- **Task requirements**: Take from the listing each line that has the string "Parent".

- **Information**:
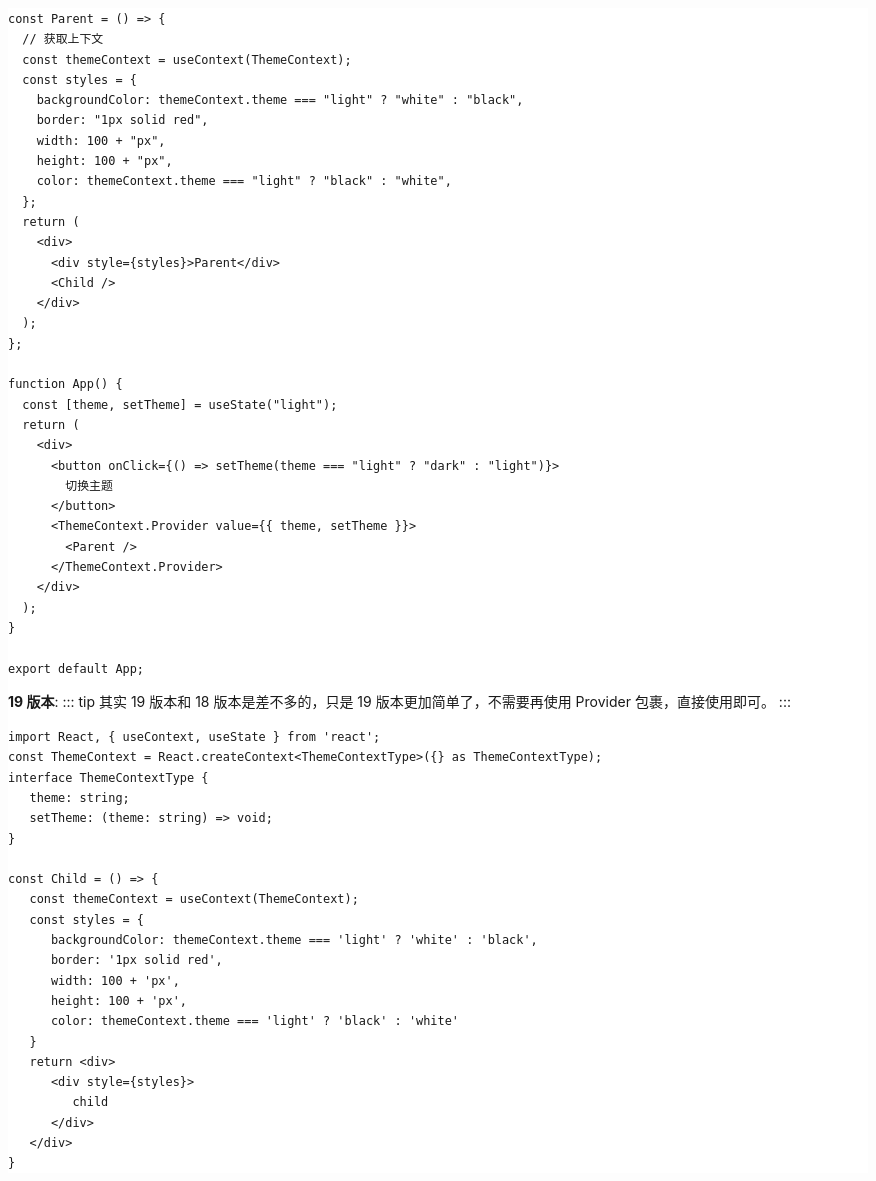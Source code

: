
 ```tsx
const Parent = () => {
  // 获取上下文
  const themeContext = useContext(ThemeContext);
  const styles = {
    backgroundColor: themeContext.theme === "light" ? "white" : "black",
    border: "1px solid red",
    width: 100 + "px",
    height: 100 + "px",
    color: themeContext.theme === "light" ? "black" : "white",
  };
  return (
    <div>
      <div style={styles}>Parent</div>
      <Child />
    </div>
  );
};

function App() {
  const [theme, setTheme] = useState("light");
  return (
    <div>
      <button onClick={() => setTheme(theme === "light" ? "dark" : "light")}>
        切换主题
      </button>
      <ThemeContext.Provider value={{ theme, setTheme }}>
        <Parent />
      </ThemeContext.Provider>
    </div>
  );
}

export default App;
```

**19 版本**:
::: tip
其实 19 版本和 18 版本是差不多的，只是 19 版本更加简单了，不需要再使用 Provider 包裹，直接使用即可。
:::

```tsx
import React, { useContext, useState } from 'react';
const ThemeContext = React.createContext<ThemeContextType>({} as ThemeContextType);
interface ThemeContextType {
   theme: string;
   setTheme: (theme: string) => void;
}

const Child = () => {
   const themeContext = useContext(ThemeContext);
   const styles = {
      backgroundColor: themeContext.theme === 'light' ? 'white' : 'black',
      border: '1px solid red',
      width: 100 + 'px',
      height: 100 + 'px',
      color: themeContext.theme === 'light' ? 'black' : 'white'
   }
   return <div>
      <div style={styles}>
         child
      </div>
   </div>
}

```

- **Written response**:
const Parent = () => {
      <div style={styles}>Parent</div>
        <Parent />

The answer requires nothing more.